On June 14, 2026, President Donald J. Trump marked his 80th birthday, becoming one of the most consequential and controversial figures in modern American political history. Born on June 14, 1946, in Queens, New York, Trump has served as both the 45th and 47th President of the United States, returning to office on January 20, 2025, after winning the 2024 presidential election.

 

As Africans and members of the global African diaspora reflect on Trump’s legacy at 80, opinions remain sharply divided. Yet beyond the political debates, there are measurable developments in his administrations that have had direct implications for Africa and Africans.

 

Perhaps the most significant Africa-related achievement associated with Trump’s current presidency is the United States-brokered peace agreement between the Democratic Republic of Congo and Rwanda.

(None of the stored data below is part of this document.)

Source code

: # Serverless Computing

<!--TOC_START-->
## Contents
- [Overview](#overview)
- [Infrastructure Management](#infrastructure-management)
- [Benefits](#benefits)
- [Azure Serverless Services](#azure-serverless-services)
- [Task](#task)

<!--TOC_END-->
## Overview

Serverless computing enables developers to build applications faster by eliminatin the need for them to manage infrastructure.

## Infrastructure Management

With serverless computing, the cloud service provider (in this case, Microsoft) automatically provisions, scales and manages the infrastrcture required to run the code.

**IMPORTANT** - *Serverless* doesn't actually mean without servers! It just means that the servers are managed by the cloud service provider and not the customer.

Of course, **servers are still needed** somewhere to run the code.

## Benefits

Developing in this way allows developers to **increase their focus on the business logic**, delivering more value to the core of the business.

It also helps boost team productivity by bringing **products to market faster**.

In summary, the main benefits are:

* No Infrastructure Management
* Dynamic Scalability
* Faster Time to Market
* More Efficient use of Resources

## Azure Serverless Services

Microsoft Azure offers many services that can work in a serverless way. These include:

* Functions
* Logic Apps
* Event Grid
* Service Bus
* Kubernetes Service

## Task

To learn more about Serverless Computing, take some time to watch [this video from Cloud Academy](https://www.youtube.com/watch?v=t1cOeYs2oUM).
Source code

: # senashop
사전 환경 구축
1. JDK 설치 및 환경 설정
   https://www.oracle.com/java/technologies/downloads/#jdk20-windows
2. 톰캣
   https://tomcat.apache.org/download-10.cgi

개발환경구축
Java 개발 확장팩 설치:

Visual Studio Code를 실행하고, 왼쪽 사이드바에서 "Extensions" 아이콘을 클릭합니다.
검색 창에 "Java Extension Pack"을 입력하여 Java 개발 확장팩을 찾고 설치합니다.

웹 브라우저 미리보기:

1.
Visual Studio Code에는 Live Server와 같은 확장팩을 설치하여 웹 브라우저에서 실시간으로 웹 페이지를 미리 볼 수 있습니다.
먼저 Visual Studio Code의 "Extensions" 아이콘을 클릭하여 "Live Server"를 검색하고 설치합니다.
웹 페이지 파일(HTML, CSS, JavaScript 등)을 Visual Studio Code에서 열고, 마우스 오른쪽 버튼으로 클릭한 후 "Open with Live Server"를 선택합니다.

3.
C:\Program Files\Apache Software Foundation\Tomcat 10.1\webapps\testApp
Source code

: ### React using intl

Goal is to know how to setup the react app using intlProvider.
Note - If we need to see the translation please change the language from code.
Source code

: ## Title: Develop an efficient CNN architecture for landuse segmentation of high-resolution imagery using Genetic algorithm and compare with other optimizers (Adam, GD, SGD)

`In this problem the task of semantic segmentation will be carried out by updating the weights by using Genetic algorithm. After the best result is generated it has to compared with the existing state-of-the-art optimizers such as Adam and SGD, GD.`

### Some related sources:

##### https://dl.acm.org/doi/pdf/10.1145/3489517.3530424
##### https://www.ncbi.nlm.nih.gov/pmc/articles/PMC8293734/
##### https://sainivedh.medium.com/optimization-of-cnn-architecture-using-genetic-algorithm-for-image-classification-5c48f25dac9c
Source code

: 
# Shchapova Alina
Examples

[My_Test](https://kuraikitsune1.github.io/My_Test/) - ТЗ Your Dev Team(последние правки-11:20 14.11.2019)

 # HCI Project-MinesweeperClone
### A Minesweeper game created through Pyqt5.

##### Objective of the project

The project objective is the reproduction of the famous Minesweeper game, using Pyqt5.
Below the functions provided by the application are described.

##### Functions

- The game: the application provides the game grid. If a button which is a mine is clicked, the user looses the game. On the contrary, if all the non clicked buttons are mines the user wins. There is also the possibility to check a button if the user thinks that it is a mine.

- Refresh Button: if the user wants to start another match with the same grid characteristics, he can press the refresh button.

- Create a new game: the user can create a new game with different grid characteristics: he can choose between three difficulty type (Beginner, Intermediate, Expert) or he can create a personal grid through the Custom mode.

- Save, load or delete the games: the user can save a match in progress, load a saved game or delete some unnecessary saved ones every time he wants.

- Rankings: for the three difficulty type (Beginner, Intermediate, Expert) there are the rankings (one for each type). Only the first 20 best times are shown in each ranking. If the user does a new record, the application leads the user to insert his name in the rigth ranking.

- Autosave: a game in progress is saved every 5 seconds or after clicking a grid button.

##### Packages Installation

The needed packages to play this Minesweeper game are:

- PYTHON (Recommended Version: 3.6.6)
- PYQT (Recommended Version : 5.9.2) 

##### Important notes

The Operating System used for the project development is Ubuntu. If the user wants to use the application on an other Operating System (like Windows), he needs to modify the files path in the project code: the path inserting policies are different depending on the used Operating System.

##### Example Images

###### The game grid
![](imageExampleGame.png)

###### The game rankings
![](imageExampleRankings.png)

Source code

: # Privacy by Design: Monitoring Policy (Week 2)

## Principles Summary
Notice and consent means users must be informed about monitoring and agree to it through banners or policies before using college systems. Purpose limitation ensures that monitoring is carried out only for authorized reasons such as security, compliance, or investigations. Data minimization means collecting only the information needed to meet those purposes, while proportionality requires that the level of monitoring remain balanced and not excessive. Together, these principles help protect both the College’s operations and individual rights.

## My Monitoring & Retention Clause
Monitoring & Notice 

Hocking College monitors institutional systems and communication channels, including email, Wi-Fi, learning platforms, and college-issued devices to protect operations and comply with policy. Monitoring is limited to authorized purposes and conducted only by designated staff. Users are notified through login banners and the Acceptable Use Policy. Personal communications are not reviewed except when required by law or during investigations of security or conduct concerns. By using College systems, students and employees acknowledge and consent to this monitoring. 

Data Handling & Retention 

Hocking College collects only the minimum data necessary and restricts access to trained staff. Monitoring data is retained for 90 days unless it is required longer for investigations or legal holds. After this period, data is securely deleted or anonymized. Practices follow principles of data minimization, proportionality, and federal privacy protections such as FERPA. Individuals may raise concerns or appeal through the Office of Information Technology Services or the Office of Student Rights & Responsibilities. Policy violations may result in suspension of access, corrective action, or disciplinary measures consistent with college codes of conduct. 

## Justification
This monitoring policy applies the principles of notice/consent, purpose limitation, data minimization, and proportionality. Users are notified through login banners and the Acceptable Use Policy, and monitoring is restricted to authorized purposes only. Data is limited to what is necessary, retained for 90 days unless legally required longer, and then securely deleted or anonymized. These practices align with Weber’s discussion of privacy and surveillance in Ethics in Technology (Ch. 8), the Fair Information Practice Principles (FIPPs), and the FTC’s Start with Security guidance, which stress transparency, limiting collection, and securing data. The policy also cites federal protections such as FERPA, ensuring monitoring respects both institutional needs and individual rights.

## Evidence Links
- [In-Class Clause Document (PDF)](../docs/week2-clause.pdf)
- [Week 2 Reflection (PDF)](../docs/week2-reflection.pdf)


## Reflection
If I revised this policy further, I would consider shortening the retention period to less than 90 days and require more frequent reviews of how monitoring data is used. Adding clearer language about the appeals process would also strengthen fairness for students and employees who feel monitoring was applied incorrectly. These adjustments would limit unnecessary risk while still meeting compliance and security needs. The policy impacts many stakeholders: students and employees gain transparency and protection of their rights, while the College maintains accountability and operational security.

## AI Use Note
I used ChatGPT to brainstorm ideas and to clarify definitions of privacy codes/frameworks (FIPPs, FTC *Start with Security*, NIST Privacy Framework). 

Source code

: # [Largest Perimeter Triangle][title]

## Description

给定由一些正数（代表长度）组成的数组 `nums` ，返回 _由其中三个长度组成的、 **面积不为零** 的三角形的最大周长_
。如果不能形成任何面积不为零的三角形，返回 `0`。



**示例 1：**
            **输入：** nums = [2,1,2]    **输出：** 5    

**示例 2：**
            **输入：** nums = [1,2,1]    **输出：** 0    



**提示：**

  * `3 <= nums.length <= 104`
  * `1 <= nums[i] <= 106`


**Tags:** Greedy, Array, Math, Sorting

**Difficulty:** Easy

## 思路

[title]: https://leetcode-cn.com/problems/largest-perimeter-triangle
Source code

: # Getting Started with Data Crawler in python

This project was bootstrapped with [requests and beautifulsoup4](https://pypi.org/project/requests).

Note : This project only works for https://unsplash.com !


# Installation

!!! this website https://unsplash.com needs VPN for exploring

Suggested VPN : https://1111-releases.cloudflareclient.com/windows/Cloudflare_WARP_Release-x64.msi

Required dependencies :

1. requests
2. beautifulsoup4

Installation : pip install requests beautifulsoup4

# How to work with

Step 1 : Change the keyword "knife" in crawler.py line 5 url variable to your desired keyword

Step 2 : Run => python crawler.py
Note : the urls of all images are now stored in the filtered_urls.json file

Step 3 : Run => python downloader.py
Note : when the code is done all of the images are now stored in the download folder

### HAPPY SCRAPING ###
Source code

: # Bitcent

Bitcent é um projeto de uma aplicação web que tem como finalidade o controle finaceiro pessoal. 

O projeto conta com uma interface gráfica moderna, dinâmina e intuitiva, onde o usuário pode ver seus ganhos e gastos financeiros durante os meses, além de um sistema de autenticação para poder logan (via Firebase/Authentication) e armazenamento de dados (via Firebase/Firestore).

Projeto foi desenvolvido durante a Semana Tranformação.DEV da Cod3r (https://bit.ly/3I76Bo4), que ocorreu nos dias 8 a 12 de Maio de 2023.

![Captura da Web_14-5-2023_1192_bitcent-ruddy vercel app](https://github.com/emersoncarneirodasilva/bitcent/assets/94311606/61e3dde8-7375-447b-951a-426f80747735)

Signed in Washington, D.C., on June 27, 2025, the accord sought to end decades of instability and violence in eastern Congo, a conflict that has claimed millions of lives and displaced countless families across Central Africa.

 

The agreement involved key African leaders, including Congolese President Félix Tshisekedi and Rwandan President Paul Kagame, with mediation support from U.S. Secretary of State Marco Rubio and presidential envoy Massad Boulos.

 

For many Africans, the significance of this diplomatic intervention cannot be understated. For over three decades, eastern Congo has remained one of the world’s deadliest conflict zones. While the long-term success of the peace accord will ultimately depend on implementation by the parties involved, the willingness of the Trump administration to invest diplomatic capital in resolving an African conflict represented a notable moment in U.S.-Africa relations.

 

Economic engagement has also featured prominently in Trump’s approach to Africa. Throughout both his first and second administrations, he emphasized private-sector investment over traditional aid models. His admirers argue that this philosophy encouraged a shift toward trade, entrepreneurship, infrastructure development and business partnerships rather than perpetual dependency on foreign assistance.

 

Several African governments welcomed greater American interest in strategic minerals, energy resources and manufacturing opportunities as competition intensified between the United States and China for influence on the continent.

 

Trump’s supporters further point to his administration’s emphasis on national sovereignty and bilateral partnerships. Many African leaders, particularly those advocating stronger national control over economic resources and immigration policies, found aspects of Trump’s political philosophy relatable. His “America First” doctrine, though designed for U.S. interests, sparked conversations across Africa about self-reliance, economic nationalism and the importance of prioritizing domestic development agendas.

 

For African entrepreneurs in the diaspora, Trump’s broader economic policies, including tax reforms during his first administration and deregulation efforts, were seen by some as creating a business environment that rewarded investment and wealth creation. African-owned businesses in the United States benefited from periods of economic expansion and lower corporate taxation, though economists continue to debate the overall impact of those policies.

 

Nevertheless, an honest assessment requires acknowledging that Trump’s relationship with Africa has not been without controversy. His immigration policies, visa restrictions and remarks about certain countries generated criticism across the continent and among African diaspora communities.

 

Critics argue that some policies negatively affected African students, professionals and families seeking opportunities in the United States. Others have questioned reductions in certain aid programmes and humanitarian initiatives.

 

Yet history often judges leaders not solely by rhetoric but by outcomes. At 80, Trump remains a central figure in global affairs. His role in facilitating the Congo-Rwanda peace process, his administration’s focus on trade and investment, and his influence on debates surrounding sovereignty and economic development have all left an imprint on Africa’s contemporary story.

 

As Africa continues its rise in the twenty-first century, the continent’s relationship with the United States will remain important regardless of who occupies the White House. Donald Trump’s eightieth birthday provides an opportunity not for partisan celebration or criticism alone, but for thoughtful reflection on a leader whose policies, decisions and diplomacy have shaped conversations far beyond America’s borders.